### [PROMPT]
Retype only the stretch of lines that starts with the line containing "- نوع الأجهزة" and ends with the last line of the records, both included, exactly.

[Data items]
== == ==

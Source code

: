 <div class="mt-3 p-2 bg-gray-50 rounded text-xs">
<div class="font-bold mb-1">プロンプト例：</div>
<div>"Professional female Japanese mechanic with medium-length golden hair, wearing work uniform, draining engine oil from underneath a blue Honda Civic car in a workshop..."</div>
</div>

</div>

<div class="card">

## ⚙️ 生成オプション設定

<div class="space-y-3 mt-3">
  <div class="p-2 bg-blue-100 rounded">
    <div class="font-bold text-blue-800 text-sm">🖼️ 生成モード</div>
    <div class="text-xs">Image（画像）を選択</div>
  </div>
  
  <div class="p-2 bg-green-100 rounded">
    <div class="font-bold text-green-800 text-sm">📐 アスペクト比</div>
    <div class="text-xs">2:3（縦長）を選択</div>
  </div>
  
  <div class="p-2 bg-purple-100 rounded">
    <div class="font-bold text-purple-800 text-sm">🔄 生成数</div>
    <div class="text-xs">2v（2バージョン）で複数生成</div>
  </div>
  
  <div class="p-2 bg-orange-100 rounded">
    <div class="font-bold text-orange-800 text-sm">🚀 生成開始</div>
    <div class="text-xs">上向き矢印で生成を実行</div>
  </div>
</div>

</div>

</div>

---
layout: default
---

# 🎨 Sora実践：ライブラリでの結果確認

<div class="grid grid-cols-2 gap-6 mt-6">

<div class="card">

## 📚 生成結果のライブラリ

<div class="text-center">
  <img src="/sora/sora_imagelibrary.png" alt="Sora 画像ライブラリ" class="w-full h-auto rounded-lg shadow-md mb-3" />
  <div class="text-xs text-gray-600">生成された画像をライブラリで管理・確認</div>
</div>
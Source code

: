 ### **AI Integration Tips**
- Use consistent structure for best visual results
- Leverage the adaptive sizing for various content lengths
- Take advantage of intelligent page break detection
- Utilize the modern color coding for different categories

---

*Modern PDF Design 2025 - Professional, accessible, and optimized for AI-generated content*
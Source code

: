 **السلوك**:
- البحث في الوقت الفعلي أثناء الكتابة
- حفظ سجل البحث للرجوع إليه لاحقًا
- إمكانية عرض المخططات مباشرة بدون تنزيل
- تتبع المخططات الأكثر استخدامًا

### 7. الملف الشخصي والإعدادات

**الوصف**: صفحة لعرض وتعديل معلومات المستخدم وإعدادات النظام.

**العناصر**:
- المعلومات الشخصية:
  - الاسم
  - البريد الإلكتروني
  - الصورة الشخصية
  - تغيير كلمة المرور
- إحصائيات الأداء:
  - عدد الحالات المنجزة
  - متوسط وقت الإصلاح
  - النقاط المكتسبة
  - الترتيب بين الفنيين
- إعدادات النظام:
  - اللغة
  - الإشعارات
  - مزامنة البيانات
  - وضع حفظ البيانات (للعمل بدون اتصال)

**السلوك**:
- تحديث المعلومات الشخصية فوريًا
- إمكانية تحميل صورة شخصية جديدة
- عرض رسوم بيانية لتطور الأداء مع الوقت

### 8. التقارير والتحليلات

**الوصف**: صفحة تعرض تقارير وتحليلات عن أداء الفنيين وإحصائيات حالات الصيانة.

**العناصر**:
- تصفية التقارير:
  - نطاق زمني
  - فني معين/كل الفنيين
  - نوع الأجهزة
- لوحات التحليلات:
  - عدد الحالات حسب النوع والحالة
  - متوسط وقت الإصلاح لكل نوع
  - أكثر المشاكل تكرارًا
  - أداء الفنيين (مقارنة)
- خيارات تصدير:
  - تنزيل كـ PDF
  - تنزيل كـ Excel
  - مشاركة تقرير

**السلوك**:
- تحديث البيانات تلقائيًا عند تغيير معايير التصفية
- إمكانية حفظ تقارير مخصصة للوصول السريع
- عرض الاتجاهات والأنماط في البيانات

== == ==

### [PROBLEM SOLUTION]
  - نوع الأجهزة
- لوحات التحليلات:
  - عدد الحالات حسب النوع والحالة
  - متوسط وقت الإصلاح لكل نوع
  - أكثر المشاكل تكرارًا
  - أداء الفنيين (مقارنة)
- خيارات تصدير:
  - تنزيل كـ PDF
  - تنزيل كـ Excel
  - مشاركة تقرير

**السلوك**:
- تحديث البيانات تلقائيًا عند تغيير معايير التصفية
- إمكانية حفظ تقارير مخصصة للوصول السريع
- عرض الاتجاهات والأنماط في البيانات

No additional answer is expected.